··· Information ···

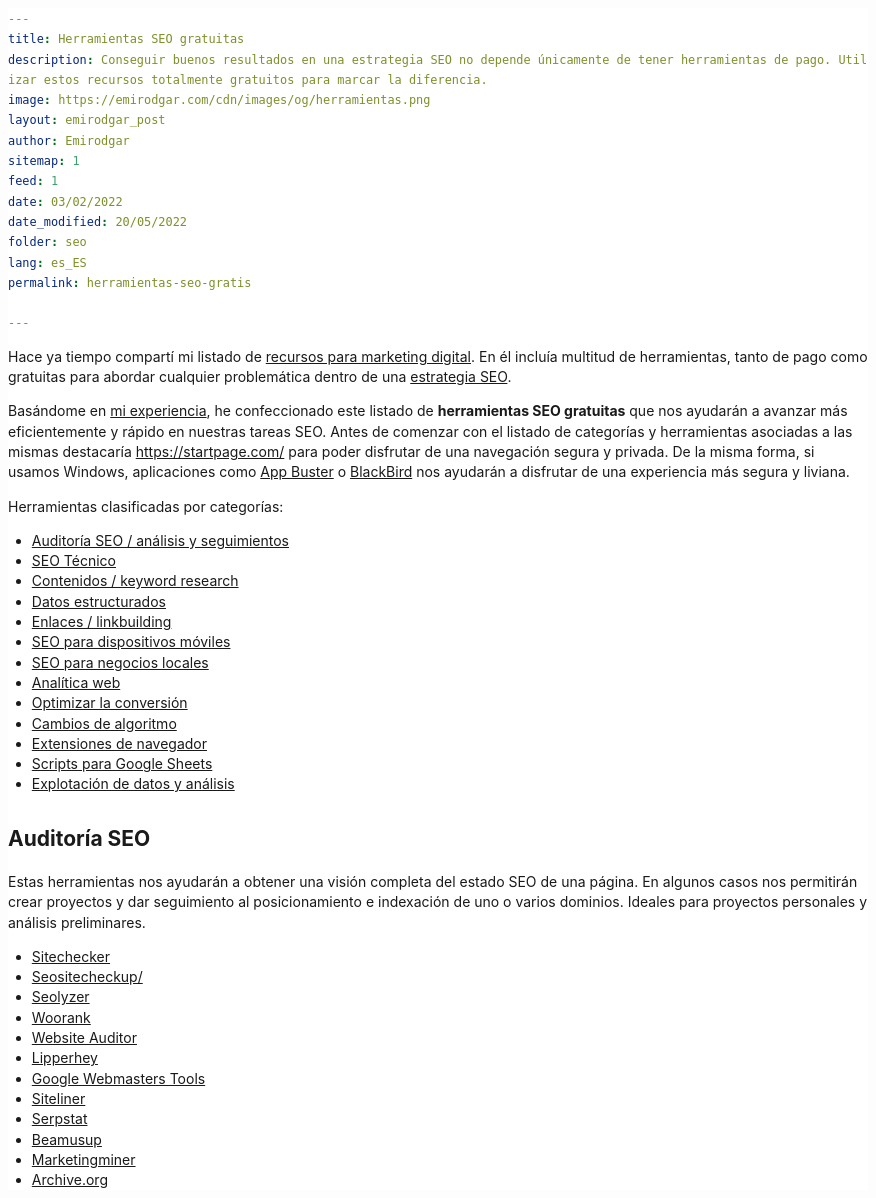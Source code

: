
 ```yaml
---
title: Herramientas SEO gratuitas
description: Conseguir buenos resultados en una estrategia SEO no depende únicamente de tener herramientas de pago. Utilizar estos recursos totalmente gratuitos para marcar la diferencia.
image: https://emirodgar.com/cdn/images/og/herramientas.png
layout: emirodgar_post
author: Emirodgar
sitemap: 1
feed: 1
date: 03/02/2022
date_modified: 20/05/2022
folder: seo
lang: es_ES
permalink: herramientas-seo-gratis

---
```


Hace ya tiempo compartí mi listado de [recursos para marketing digital](recursos-marketing-digital/). En él incluía multitud de herramientas, tanto de pago como gratuitas para abordar cualquier problemática dentro de una [estrategia SEO](estrategia-seo).

Basándome en [mi experiencia](experiencia-seo), he confeccionado este listado de **herramientas SEO gratuitas** que nos ayudarán a avanzar más eficientemente y rápido en nuestras tareas SEO. Antes de comenzar con el listado de categorías y herramientas asociadas a las mismas destacaría https://startpage.com/ para poder disfrutar de una navegación segura y privada. De la misma forma, si usamos Windows, aplicaciones como [App Buster](https://www.oo-software.com/en/ooappbuster) o [BlackBird](https://www.getblackbird.net/) nos ayudarán a disfrutar de una experiencia más segura y liviana.

Herramientas clasificadas por categorías:

 - [Auditoría SEO / análisis y seguimientos](#auditoria-seo)
 - [SEO Técnico](#seo-tecnico)
 - [Contenidos / keyword research](#contenidos)
 - [Datos estructurados](#datos-estructurados)
 - [Enlaces / linkbuilding](#enlaces)
 - [SEO para dispositivos móviles](#mobile-seo)
 - [SEO para negocios locales](#seo-local)
 - [Analítica web](#analitica-web)
 - [Optimizar la conversión](#conversion)
 - [Cambios de algoritmo](#cambios-algoritmo)
 - [Extensiones de navegador](#extensiones-navegador)
 - [Scripts para Google Sheets](#scripts-gsheets)
 - [Explotación de datos y análisis](#analisis-datos)

## <a name="auditoria-seo"></a>Auditoría SEO 

Estas herramientas nos ayudarán a obtener una visión completa del estado SEO de una página. En algunos casos nos permitirán crear proyectos y dar seguimiento al posicionamiento e indexación de uno o varios dominios. Ideales para proyectos personales y análisis preliminares. 

- [Sitechecker](https://sitechecker.pro/)  
- [Seositecheckup/](https://seositecheckup.com/)
- [Seolyzer](https://seolyzer.io)
- [Woorank](https://www.woorank.com)
- [Website Auditor](http://www.seopowersuite.es/website-auditor/)
- [Lipperhey](https://www.lipperhey.com)
- [Google Webmasters Tools](https://www.google.com/webmasters/tools/home?hl=es)
- [Siteliner](http://www.siteliner.com)
- [Serpstat](https://serpstat.com/)
- [Beamusup](http://beamusup.com/)
- [Marketingminer](https://www.marketingminer.com/)
- [Archive.org](https://archive.org/web/)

···

* Work to complete:
Down to the last line, return the entries above exactly, with no pictures.

* Task response:
Source code

:
 ```yaml
---
title: Herramientas SEO gratuitas
description: Conseguir buenos resultados en una estrategia SEO no depende únicamente de tener herramientas de pago. Utilizar estos recursos totalmente gratuitos para marcar la diferencia.
image: https://emirodgar.com/cdn/images/og/herramientas.png
layout: emirodgar_post
author: Emirodgar
sitemap: 1
feed: 1
date: 03/02/2022
date_modified: 20/05/2022
folder: seo
lang: es_ES
permalink: herramientas-seo-gratis

---
```


Hace ya tiempo compartí mi listado de [recursos para marketing digital](recursos-marketing-digital/). En él incluía multitud de herramientas, tanto de pago como gratuitas para abordar cualquier problemática dentro de una [estrategia SEO](estrategia-seo).

Basándome en [mi experiencia](experiencia-seo), he confeccionado este listado de **herramientas SEO gratuitas** que nos ayudarán a avanzar más eficientemente y rápido en nuestras tareas SEO. Antes de comenzar con el listado de categorías y herramientas asociadas a las mismas destacaría https://startpage.com/ para poder disfrutar de una navegación segura y privada. De la misma forma, si usamos Windows, aplicaciones como [App Buster](https://www.oo-software.com/en/ooappbuster) o [BlackBird](https://www.getblackbird.net/) nos ayudarán a disfrutar de una experiencia más segura y liviana.

Herramientas clasificadas por categorías:

 - [Auditoría SEO / análisis y seguimientos](#auditoria-seo)
 - [SEO Técnico](#seo-tecnico)
 - [Contenidos / keyword research](#contenidos)
 - [Datos estructurados](#datos-estructurados)
 - [Enlaces / linkbuilding](#enlaces)
 - [SEO para dispositivos móviles](#mobile-seo)
 - [SEO para negocios locales](#seo-local)
 - [Analítica web](#analitica-web)
 - [Optimizar la conversión](#conversion)
 - [Cambios de algoritmo](#cambios-algoritmo)
 - [Extensiones de navegador](#extensiones-navegador)
 - [Scripts para Google Sheets](#scripts-gsheets)
 - [Explotación de datos y análisis](#analisis-datos)

## <a name="auditoria-seo"></a>Auditoría SEO 

Estas herramientas nos ayudarán a obtener una visión completa del estado SEO de una página. En algunos casos nos permitirán crear proyectos y dar seguimiento al posicionamiento e indexación de uno o varios dominios. Ideales para proyectos personales y análisis preliminares. 

- [Sitechecker](https://sitechecker.pro/)  
- [Seositecheckup/](https://seositecheckup.com/)
- [Seolyzer](https://seolyzer.io)
- [Woorank](https://www.woorank.com)
- [Website Auditor](http://www.seopowersuite.es/website-auditor/)
- [Lipperhey](https://www.lipperhey.com)
- [Google Webmasters Tools](https://www.google.com/webmasters/tools/home?hl=es)
- [Siteliner](http://www.siteliner.com)
- [Serpstat](https://serpstat.com/)
- [Beamusup](http://beamusup.com/)
- [Marketingminer](https://www.marketingminer.com/)
- [Archive.org](https://archive.org/web/)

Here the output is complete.